В то же самое время Сапгир был жестче и непримиримее по отношению к поэтам советского времени — своим старшим и младшим современникам, даже к тем из них, кто — как Борис Слуцкий или Андрей Вознесенский — принимали участие в его судьбе. «В детскую [литературу Слуцкий путь] указал, а в толстые журналы путь был закрыт», — сказал Генрих пишущим эти строки в Париже, в мае 1995 года. В предисловии, написанном Сапгиром в 1993-м к изданию «видеом» А. Вознесенского, закодировано немало горькой иронии. Случайно ли, что Сапгир дает Вознесенскому следующую оценку: «В своих видеомах Андрей Вознесенский авангарднее самого себя. Именно они кажутся мне вершиной творчества поэта»?[305]
«Вся эта кодла», — так Сапгир отозвался о Союзе писателей советских времен[306]. На тридцать лет у него была украдена нормальная литературная жизнь. Это была травма, от которой не избавляют ни воспоминания о былых богемных вакханалиях, ни публикации и поздно пришедшая предсмертная слава.

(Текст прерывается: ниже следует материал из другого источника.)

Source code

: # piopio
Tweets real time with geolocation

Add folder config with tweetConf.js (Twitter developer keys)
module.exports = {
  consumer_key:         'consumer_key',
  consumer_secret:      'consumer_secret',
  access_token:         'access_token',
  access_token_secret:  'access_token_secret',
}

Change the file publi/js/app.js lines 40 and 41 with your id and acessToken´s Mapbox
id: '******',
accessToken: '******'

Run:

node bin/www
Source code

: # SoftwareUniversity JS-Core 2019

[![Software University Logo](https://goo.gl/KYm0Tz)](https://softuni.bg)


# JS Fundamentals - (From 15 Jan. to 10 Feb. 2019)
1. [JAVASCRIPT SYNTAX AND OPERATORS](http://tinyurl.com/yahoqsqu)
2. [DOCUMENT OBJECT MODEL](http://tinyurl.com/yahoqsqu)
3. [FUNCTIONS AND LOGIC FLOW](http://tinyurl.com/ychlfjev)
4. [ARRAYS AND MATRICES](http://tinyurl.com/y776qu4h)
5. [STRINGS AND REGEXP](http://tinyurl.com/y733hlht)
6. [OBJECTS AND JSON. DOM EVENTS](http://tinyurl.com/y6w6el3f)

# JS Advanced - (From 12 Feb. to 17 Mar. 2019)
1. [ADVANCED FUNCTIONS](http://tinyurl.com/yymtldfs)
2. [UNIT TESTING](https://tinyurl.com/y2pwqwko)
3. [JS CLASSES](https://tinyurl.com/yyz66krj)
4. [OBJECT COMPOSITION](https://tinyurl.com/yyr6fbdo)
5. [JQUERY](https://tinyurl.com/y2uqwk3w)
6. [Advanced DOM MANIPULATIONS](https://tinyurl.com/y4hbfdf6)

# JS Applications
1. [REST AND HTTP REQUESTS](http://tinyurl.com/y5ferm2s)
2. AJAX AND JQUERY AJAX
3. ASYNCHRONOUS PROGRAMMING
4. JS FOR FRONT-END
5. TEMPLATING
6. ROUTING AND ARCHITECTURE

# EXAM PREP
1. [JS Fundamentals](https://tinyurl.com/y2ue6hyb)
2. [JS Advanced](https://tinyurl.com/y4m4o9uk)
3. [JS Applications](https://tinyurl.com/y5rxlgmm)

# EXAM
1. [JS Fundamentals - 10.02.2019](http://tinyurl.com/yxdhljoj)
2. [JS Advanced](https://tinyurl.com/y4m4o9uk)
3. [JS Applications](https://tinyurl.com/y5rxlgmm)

В стихах Сапгир высказал все, что он думал о советских «питутелях» еще до начала «перестройки»: «Питутели приехали в колдоб <…> // Потом читали подыхая мух / места — отдельно — выжимая смех / лысняк и молодой полустарух // Теперь — грустняк. Он честный и очкастый / Он с отвращеньем в рифму мыслит часто: / за час — пятнадцать, а за двадцать — триста // Давай, Брусняк, дави их эрудитом / в мощь децибел! — и каждого при этом / всенепременно сделай патриотом // Зови, Песнюк <…>»[307] («Поездка в колдоб», 1984). Центральный Дом литераторов (ЦДЛ) Сапгир не любил всю оставшуюся жизнь, и это чувствовалось во время выступлений и презентаций, на которых ему приходилось бывать: «А в Доме Литераторов — / все те же флюиды — / такой тяжелый дух / отсутствия свободы / что лестница / скрипит — не вынести / советские и детские / романы их и повести» («Овсей Дриз», кн. «Три жизни», 1999)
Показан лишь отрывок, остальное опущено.